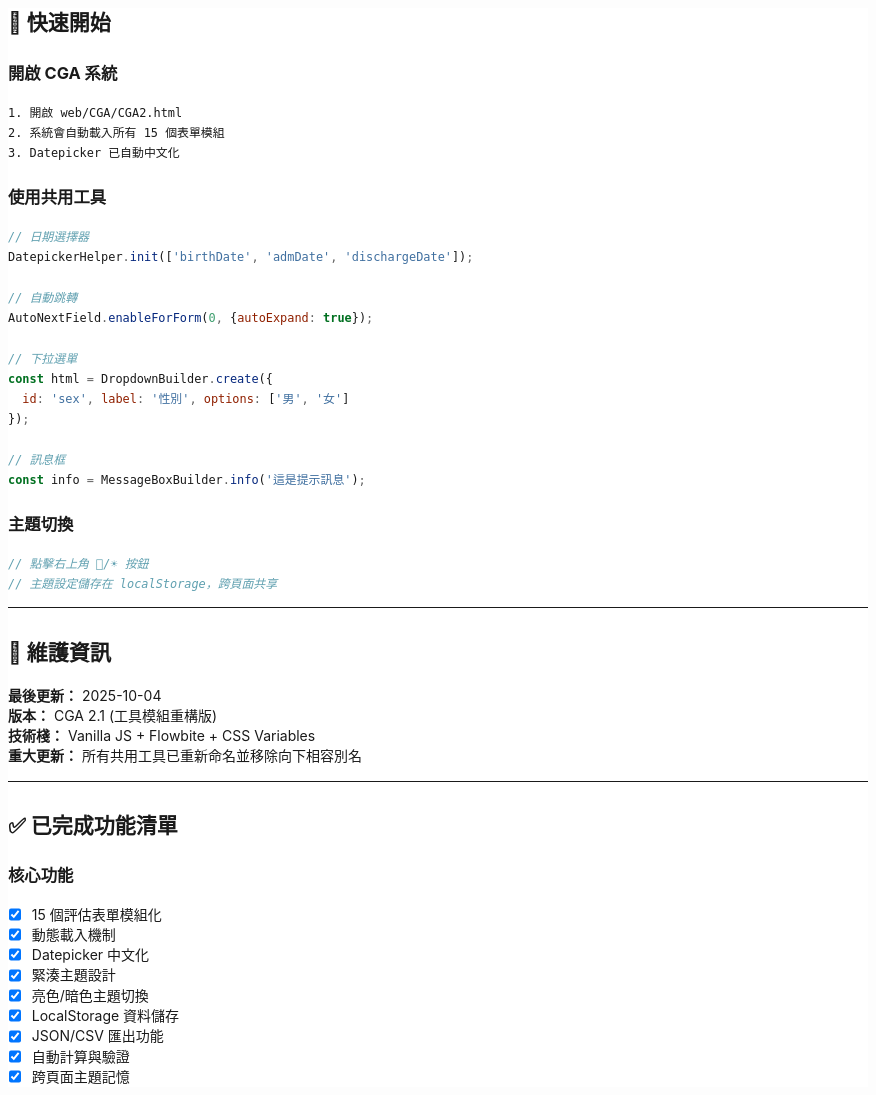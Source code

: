 
## 🚀 快速開始

### 開啟 CGA 系統
```
1. 開啟 web/CGA/CGA2.html
2. 系統會自動載入所有 15 個表單模組
3. Datepicker 已自動中文化
```

### 使用共用工具
```javascript
// 日期選擇器
DatepickerHelper.init(['birthDate', 'admDate', 'dischargeDate']);

// 自動跳轉
AutoNextField.enableForForm(0, {autoExpand: true});

// 下拉選單
const html = DropdownBuilder.create({
  id: 'sex', label: '性別', options: ['男', '女']
});

// 訊息框
const info = MessageBoxBuilder.info('這是提示訊息');
```

### 主題切換
```javascript
// 點擊右上角 🌙/☀️ 按鈕
// 主題設定儲存在 localStorage，跨頁面共享
```

---

## 📧 維護資訊

**最後更新：** 2025-10-04  
**版本：** CGA 2.1 (工具模組重構版)  
**技術棧：** Vanilla JS + Flowbite + CSS Variables  
**重大更新：** 所有共用工具已重新命名並移除向下相容別名

---

## ✅ 已完成功能清單

### 核心功能
- [x] 15 個評估表單模組化
- [x] 動態載入機制
- [x] Datepicker 中文化
- [x] 緊湊主題設計
- [x] 亮色/暗色主題切換
- [x] LocalStorage 資料儲存
- [x] JSON/CSV 匯出功能
- [x] 自動計算與驗證
- [x] 跨頁面主題記憶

* * * *

Task objective: Would you please filter the lines above and copy every one that includes "const"?

Problem solution:
const html = DropdownBuilder.create({
const info = MessageBoxBuilder.info('這是提示訊息');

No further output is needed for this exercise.